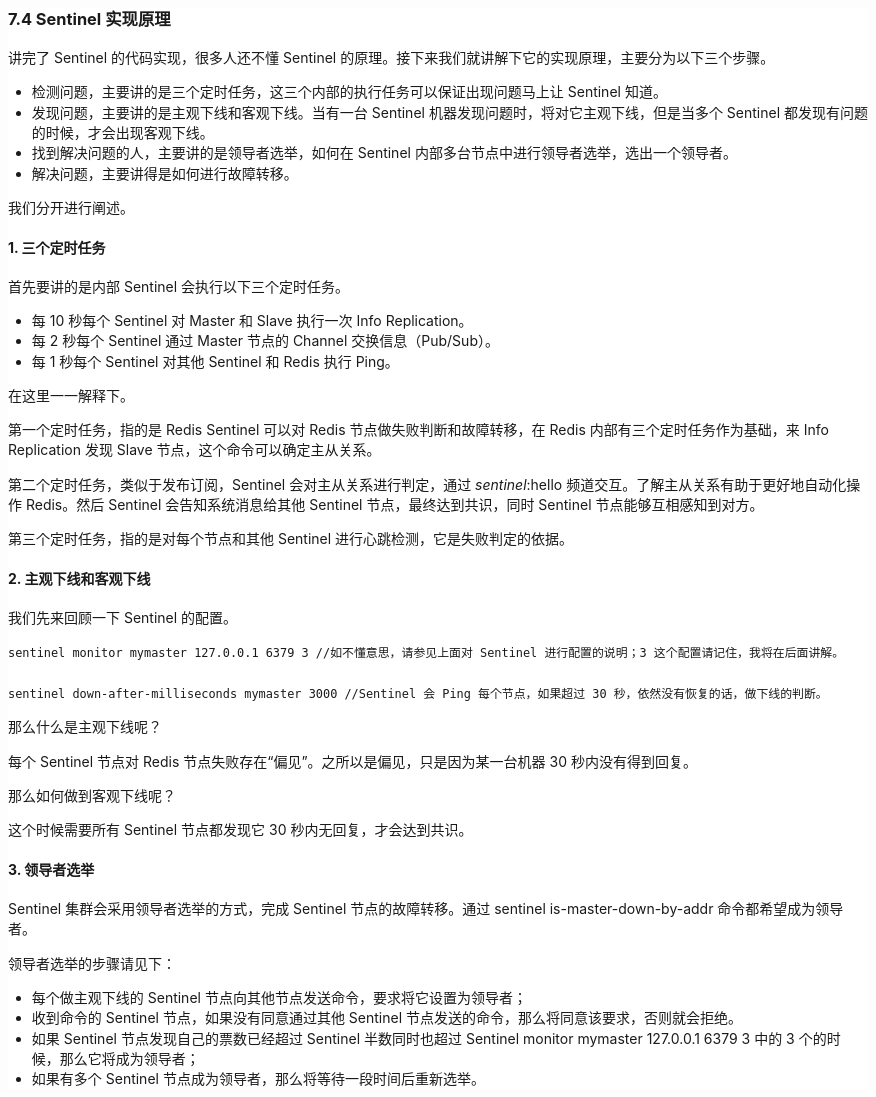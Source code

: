 ### 7.4 Sentinel 实现原理

讲完了 Sentinel 的代码实现，很多人还不懂 Sentinel 的原理。接下来我们就讲解下它的实现原理，主要分为以下三个步骤。

- 检测问题，主要讲的是三个定时任务，这三个内部的执行任务可以保证出现问题马上让 Sentinel 知道。
- 发现问题，主要讲的是主观下线和客观下线。当有一台 Sentinel 机器发现问题时，将对它主观下线，但是当多个 Sentinel 都发现有问题的时候，才会出现客观下线。
- 找到解决问题的人，主要讲的是领导者选举，如何在 Sentinel 内部多台节点中进行领导者选举，选出一个领导者。
- 解决问题，主要讲得是如何进行故障转移。

我们分开进行阐述。

#### 1. 三个定时任务

首先要讲的是内部 Sentinel 会执行以下三个定时任务。

- 每 10 秒每个 Sentinel 对 Master 和 Slave 执行一次 Info Replication。
- 每 2 秒每个 Sentinel 通过 Master 节点的 Channel 交换信息（Pub/Sub）。
- 每 1 秒每个 Sentinel 对其他 Sentinel 和 Redis 执行 Ping。

在这里一一解释下。

第一个定时任务，指的是 Redis Sentinel 可以对 Redis 节点做失败判断和故障转移，在 Redis 内部有三个定时任务作为基础，来 Info Replication 发现 Slave 节点，这个命令可以确定主从关系。

第二个定时任务，类似于发布订阅，Sentinel 会对主从关系进行判定，通过 _sentinel_:hello 频道交互。了解主从关系有助于更好地自动化操作 Redis。然后 Sentinel 会告知系统消息给其他 Sentinel 节点，最终达到共识，同时 Sentinel 节点能够互相感知到对方。

第三个定时任务，指的是对每个节点和其他 Sentinel 进行心跳检测，它是失败判定的依据。

#### 2. 主观下线和客观下线

我们先来回顾一下 Sentinel 的配置。

```
sentinel monitor mymaster 127.0.0.1 6379 3 //如不懂意思，请参见上面对 Sentinel 进行配置的说明；3 这个配置请记住，我将在后面讲解。

sentinel down-after-milliseconds mymaster 3000 //Sentinel 会 Ping 每个节点，如果超过 30 秒，依然没有恢复的话，做下线的判断。
```

那么什么是主观下线呢？

每个 Sentinel 节点对 Redis 节点失败存在“偏见”。之所以是偏见，只是因为某一台机器 30 秒内没有得到回复。

那么如何做到客观下线呢？

这个时候需要所有 Sentinel 节点都发现它 30 秒内无回复，才会达到共识。

#### 3. 领导者选举

Sentinel 集群会采用领导者选举的方式，完成 Sentinel 节点的故障转移。通过 sentinel is-master-down-by-addr 命令都希望成为领导者。

领导者选举的步骤请见下：

- 每个做主观下线的 Sentinel 节点向其他节点发送命令，要求将它设置为领导者；
- 收到命令的 Sentinel 节点，如果没有同意通过其他 Sentinel 节点发送的命令，那么将同意该要求，否则就会拒绝。
- 如果 Sentinel 节点发现自己的票数已经超过 Sentinel 半数同时也超过 Sentinel monitor mymaster 127.0.0.1 6379 3 中的 3 个的时候，那么它将成为领导者；
- 如果有多个 Sentinel 节点成为领导者，那么将等待一段时间后重新选举。
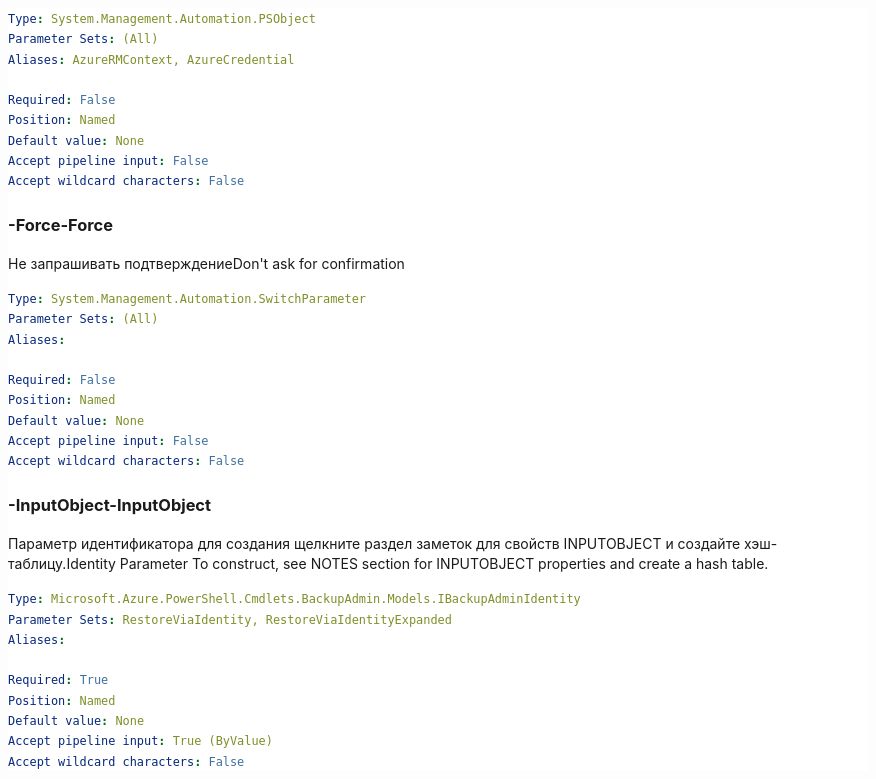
 ```yaml
Type: System.Management.Automation.PSObject
Parameter Sets: (All)
Aliases: AzureRMContext, AzureCredential

Required: False
Position: Named
Default value: None
Accept pipeline input: False
Accept wildcard characters: False

```

### <span data-ttu-id="0d1b6-123">-Force</span><span class="sxs-lookup"><span data-stu-id="0d1b6-123">-Force</span></span>
<span data-ttu-id="0d1b6-124">Не запрашивать подтверждение</span><span class="sxs-lookup"><span data-stu-id="0d1b6-124">Don't ask for confirmation</span></span>

```yaml
Type: System.Management.Automation.SwitchParameter
Parameter Sets: (All)
Aliases:

Required: False
Position: Named
Default value: None
Accept pipeline input: False
Accept wildcard characters: False

```

### <span data-ttu-id="0d1b6-125">-InputObject</span><span class="sxs-lookup"><span data-stu-id="0d1b6-125">-InputObject</span></span>
<span data-ttu-id="0d1b6-126">Параметр идентификатора для создания щелкните раздел заметок для свойств INPUTOBJECT и создайте хэш-таблицу.</span><span class="sxs-lookup"><span data-stu-id="0d1b6-126">Identity Parameter To construct, see NOTES section for INPUTOBJECT properties and create a hash table.</span></span>

```yaml
Type: Microsoft.Azure.PowerShell.Cmdlets.BackupAdmin.Models.IBackupAdminIdentity
Parameter Sets: RestoreViaIdentity, RestoreViaIdentityExpanded
Aliases:

Required: True
Position: Named
Default value: None
Accept pipeline input: True (ByValue)
Accept wildcard characters: False

```
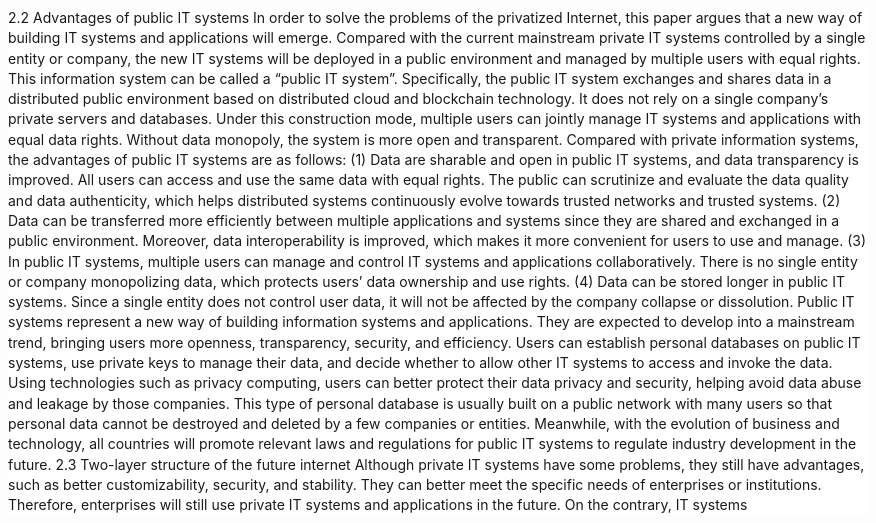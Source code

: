 2.2 Advantages of public IT systems
In order to solve the problems of the privatized
Internet, this paper argues that a new way of building
IT systems and applications will emerge. Compared
with the current mainstream private IT systems
controlled by a single entity or company, the new IT
systems will be deployed in a public environment and
managed by multiple users with equal rights. This
information system can be called a “public IT system”.
Specifically, the public IT system exchanges and
shares data in a distributed public environment based
on distributed cloud and blockchain technology. It does
not rely on a single company’s private servers and
databases. Under this construction mode, multiple
users can jointly manage IT systems and applications
with equal data rights. Without data monopoly, the
system is more open and transparent. Compared with
private information systems, the advantages of public
IT systems are as follows:
(1) Data are sharable and open in public IT systems,
and data transparency is improved. All users can access
and use the same data with equal rights. The public can
scrutinize and evaluate the data quality and data
authenticity, which helps distributed systems
continuously evolve towards trusted networks and
trusted systems.
(2) Data can be transferred more efficiently between
multiple applications and systems since they are shared
and exchanged in a public environment. Moreover,
data interoperability is improved, which makes it more
convenient for users to use and manage.
(3) In public IT systems, multiple users can manage
and control IT systems and applications
collaboratively. There is no single entity or company
monopolizing data, which protects users’ data
ownership and use rights.
(4) Data can be stored longer in public IT systems.
Since a single entity does not control user data, it will
not be affected by the company collapse or dissolution.
Public IT systems represent a new way of building
information systems and applications. They are
expected to develop into a mainstream trend, bringing
users more openness, transparency, security, and
efficiency. Users can establish personal databases on
public IT systems, use private keys to manage their
data, and decide whether to allow other IT systems to
access and invoke the data. Using technologies such as
privacy computing, users can better protect their data
privacy and security, helping avoid data abuse and
leakage by those companies. This type of personal
database is usually built on a public network with many
users so that personal data cannot be destroyed and
deleted by a few companies or entities. Meanwhile,
with the evolution of business and technology, all
countries will promote relevant laws and regulations
for public IT systems to regulate industry development
in the future.
2.3 Two-layer structure of the future internet
Although private IT systems have some problems, they
still have advantages, such as better customizability,
security, and stability. They can better meet the
specific needs of enterprises or institutions. Therefore,
enterprises will still use private IT systems and
applications in the future. On the contrary, IT systems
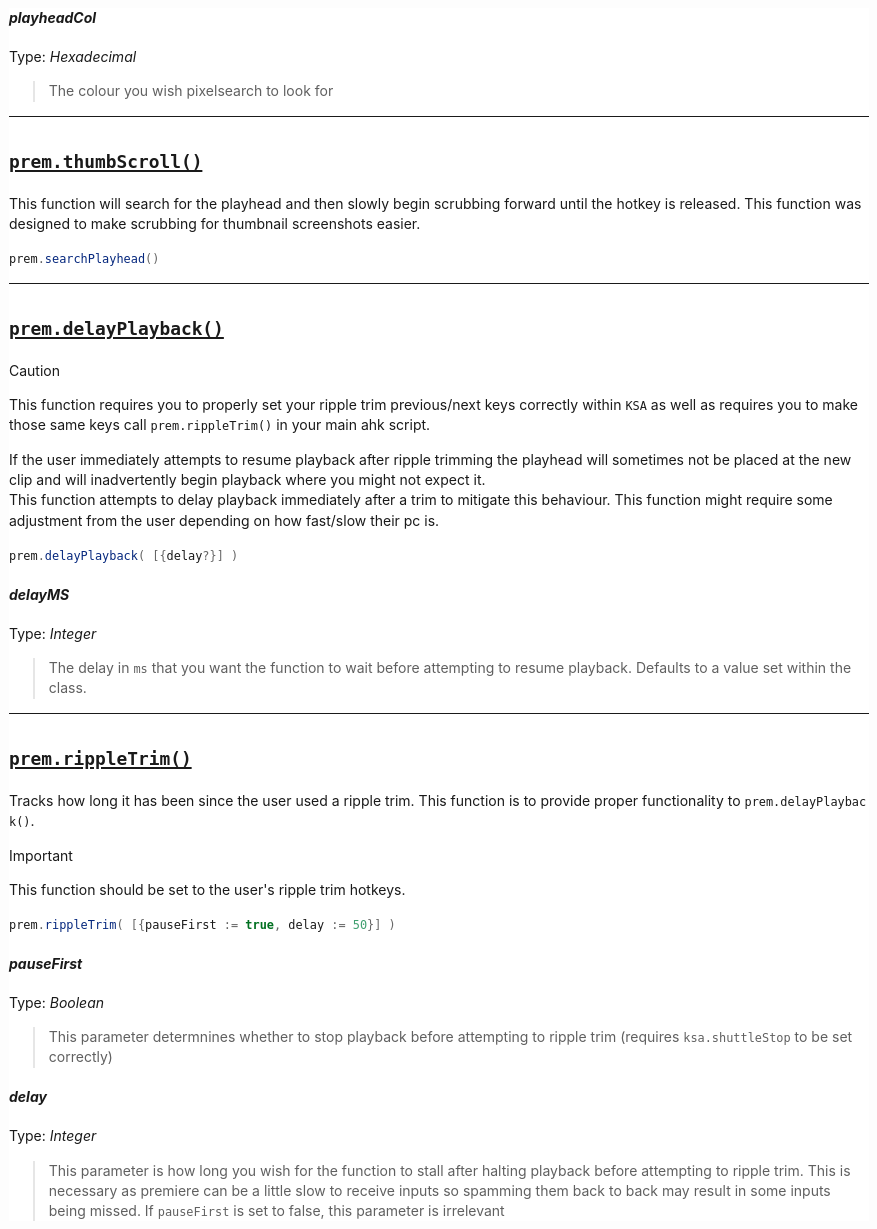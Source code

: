 #### *playheadCol*
Type: *Hexadecimal*
> The colour you wish pixelsearch to look for
***

## <u>`prem.thumbScroll()`</u>
This function will search for the playhead and then slowly begin scrubbing forward until the hotkey is released. This function was designed to make scrubbing for thumbnail screenshots easier.
```c#
prem.searchPlayhead()
```
***

## <u>`prem.delayPlayback()`</u>
> [!Caution]
> This function requires you to properly set your ripple trim previous/next keys correctly within `KSA` as well as requires you to make those same keys call `prem.rippleTrim()` in your main ahk script.

If the user immediately attempts to resume playback after ripple trimming the playhead will sometimes not be placed at the new clip and will inadvertently begin playback where you might not expect it.  
This function attempts to delay playback immediately after a trim to mitigate this behaviour. This function might require some adjustment from the user depending on how fast/slow their pc is.
```c#
prem.delayPlayback( [{delay?}] )
```

#### *delayMS* 
Type: *Integer*
> The delay in `ms` that you want the function to wait before attempting to resume playback. Defaults to a value set within the class.
***

## <u>`prem.rippleTrim()`</u>
Tracks how long it has been since the user used a ripple trim. This function is to provide proper functionality to `prem.delayPlayback()`. 

> [!Important]
> This function should be set to the user's ripple trim hotkeys.
```c#
prem.rippleTrim( [{pauseFirst := true, delay := 50}] )
```

#### *pauseFirst*
Type: *Boolean*
> This parameter determnines whether to stop playback before attempting to ripple trim (requires `ksa.shuttleStop` to be set correctly)

#### *delay*
Type: *Integer*
> This parameter is how long you wish for the function to stall after halting playback before attempting to ripple trim. This is necessary as premiere can be a little slow to receive inputs so spamming them back to back may result in some inputs being missed. If `pauseFirst` is set to false, this parameter is irrelevant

WORK ORDER:
Give back the lines word for word, from the very first in the material above to the one that has "- 找到解决问题的人，主要讲的是领导者选举，如何在 Sentinel", both included, without the pictures.

TASK ANSWER:
Source code

: ### 7.4 Sentinel 实现原理

讲完了 Sentinel 的代码实现，很多人还不懂 Sentinel 的原理。接下来我们就讲解下它的实现原理，主要分为以下三个步骤。

- 检测问题，主要讲的是三个定时任务，这三个内部的执行任务可以保证出现问题马上让 Sentinel 知道。
- 发现问题，主要讲的是主观下线和客观下线。当有一台 Sentinel 机器发现问题时，将对它主观下线，但是当多个 Sentinel 都发现有问题的时候，才会出现客观下线。
- 找到解决问题的人，主要讲的是领导者选举，如何在 Sentinel 内部多台节点中进行领导者选举，选出一个领导者。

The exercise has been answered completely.